RSPB nature reserve in Bedfordshire, England

RSPB The Lodge is a nature reserve run by the Royal Society for the Protection of Birds (RSPB), named after the building there, The Lodge, which is the organisation's headquarters. It is located south-east of the town of Sandy, Bedfordshire, in England.

== Reserve ==
The reserve sits on the Greensand Ridge, overlooking the River Ivel valley and includes areas of broadleaved and coniferous woodland, acid grassland and heathland. The area surrounding The Lodge was covered in heathland prior to the 19th century, when it was ploughed up for agriculture or planted with non-native conifer species for forestry.

In 2005, work began to restore some areas of heathland. The aim is to attract species including woodlark Lullula arborea, European nightjar Caprimulgus europaeus, and Dartford warbler Sylvia undata. Sandy Warren, part of the reserve, is designated a Site of Special Scientific Interest.

== History ==

The site has two Iron Age hill forts, built about 700 BC; the more impressive, on Galley Hill, is a univallate fort, with obvious banks and ditches. 'Sandy Warren' later became a valuable source of rabbits for food.

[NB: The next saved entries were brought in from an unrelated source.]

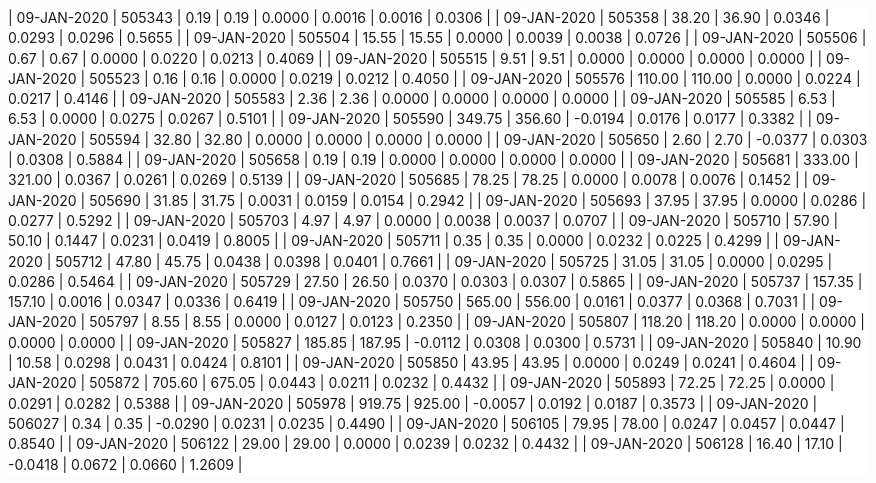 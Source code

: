 | 09-JAN-2020 | 505343 | 0.19 | 0.19 | 0.0000 | 0.0016 | 0.0016 | 0.0306 |
| 09-JAN-2020 | 505358 | 38.20 | 36.90 | 0.0346 | 0.0293 | 0.0296 | 0.5655 |
| 09-JAN-2020 | 505504 | 15.55 | 15.55 | 0.0000 | 0.0039 | 0.0038 | 0.0726 |
| 09-JAN-2020 | 505506 | 0.67 | 0.67 | 0.0000 | 0.0220 | 0.0213 | 0.4069 |
| 09-JAN-2020 | 505515 | 9.51 | 9.51 | 0.0000 | 0.0000 | 0.0000 | 0.0000 |
| 09-JAN-2020 | 505523 | 0.16 | 0.16 | 0.0000 | 0.0219 | 0.0212 | 0.4050 |
| 09-JAN-2020 | 505576 | 110.00 | 110.00 | 0.0000 | 0.0224 | 0.0217 | 0.4146 |
| 09-JAN-2020 | 505583 | 2.36 | 2.36 | 0.0000 | 0.0000 | 0.0000 | 0.0000 |
| 09-JAN-2020 | 505585 | 6.53 | 6.53 | 0.0000 | 0.0275 | 0.0267 | 0.5101 |
| 09-JAN-2020 | 505590 | 349.75 | 356.60 | -0.0194 | 0.0176 | 0.0177 | 0.3382 |
| 09-JAN-2020 | 505594 | 32.80 | 32.80 | 0.0000 | 0.0000 | 0.0000 | 0.0000 |
| 09-JAN-2020 | 505650 | 2.60 | 2.70 | -0.0377 | 0.0303 | 0.0308 | 0.5884 |
| 09-JAN-2020 | 505658 | 0.19 | 0.19 | 0.0000 | 0.0000 | 0.0000 | 0.0000 |
| 09-JAN-2020 | 505681 | 333.00 | 321.00 | 0.0367 | 0.0261 | 0.0269 | 0.5139 |
| 09-JAN-2020 | 505685 | 78.25 | 78.25 | 0.0000 | 0.0078 | 0.0076 | 0.1452 |
| 09-JAN-2020 | 505690 | 31.85 | 31.75 | 0.0031 | 0.0159 | 0.0154 | 0.2942 |
| 09-JAN-2020 | 505693 | 37.95 | 37.95 | 0.0000 | 0.0286 | 0.0277 | 0.5292 |
| 09-JAN-2020 | 505703 | 4.97 | 4.97 | 0.0000 | 0.0038 | 0.0037 | 0.0707 |
| 09-JAN-2020 | 505710 | 57.90 | 50.10 | 0.1447 | 0.0231 | 0.0419 | 0.8005 |
| 09-JAN-2020 | 505711 | 0.35 | 0.35 | 0.0000 | 0.0232 | 0.0225 | 0.4299 |
| 09-JAN-2020 | 505712 | 47.80 | 45.75 | 0.0438 | 0.0398 | 0.0401 | 0.7661 |
| 09-JAN-2020 | 505725 | 31.05 | 31.05 | 0.0000 | 0.0295 | 0.0286 | 0.5464 |
| 09-JAN-2020 | 505729 | 27.50 | 26.50 | 0.0370 | 0.0303 | 0.0307 | 0.5865 |
| 09-JAN-2020 | 505737 | 157.35 | 157.10 | 0.0016 | 0.0347 | 0.0336 | 0.6419 |
| 09-JAN-2020 | 505750 | 565.00 | 556.00 | 0.0161 | 0.0377 | 0.0368 | 0.7031 |
| 09-JAN-2020 | 505797 | 8.55 | 8.55 | 0.0000 | 0.0127 | 0.0123 | 0.2350 |
| 09-JAN-2020 | 505807 | 118.20 | 118.20 | 0.0000 | 0.0000 | 0.0000 | 0.0000 |
| 09-JAN-2020 | 505827 | 185.85 | 187.95 | -0.0112 | 0.0308 | 0.0300 | 0.5731 |
| 09-JAN-2020 | 505840 | 10.90 | 10.58 | 0.0298 | 0.0431 | 0.0424 | 0.8101 |
| 09-JAN-2020 | 505850 | 43.95 | 43.95 | 0.0000 | 0.0249 | 0.0241 | 0.4604 |
| 09-JAN-2020 | 505872 | 705.60 | 675.05 | 0.0443 | 0.0211 | 0.0232 | 0.4432 |
| 09-JAN-2020 | 505893 | 72.25 | 72.25 | 0.0000 | 0.0291 | 0.0282 | 0.5388 |
| 09-JAN-2020 | 505978 | 919.75 | 925.00 | -0.0057 | 0.0192 | 0.0187 | 0.3573 |
| 09-JAN-2020 | 506027 | 0.34 | 0.35 | -0.0290 | 0.0231 | 0.0235 | 0.4490 |
| 09-JAN-2020 | 506105 | 79.95 | 78.00 | 0.0247 | 0.0457 | 0.0447 | 0.8540 |
| 09-JAN-2020 | 506122 | 29.00 | 29.00 | 0.0000 | 0.0239 | 0.0232 | 0.4432 |
| 09-JAN-2020 | 506128 | 16.40 | 17.10 | -0.0418 | 0.0672 | 0.0660 | 1.2609 |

Around 1851, the 'Swiss Cottage' (which now serves as the reserve's visitor centre and shop) was built for Captain William Peel. When he died, the estate passed to his mother, and then to his younger brother Arthur Wellesley Peel, MP and Speaker of the House of Commons, who built the current house, originally known as 'Sandy Lodge', in 1870. After Peel died in 1912 it was let for about ten years to Harriet Farley, widow of Reuben Farley, who immersed herself in the local community, until Peel's son Sidney Peel returned to live there. In 1934 the house was sold to Sir Malcolm Stewart and the formal gardens were established.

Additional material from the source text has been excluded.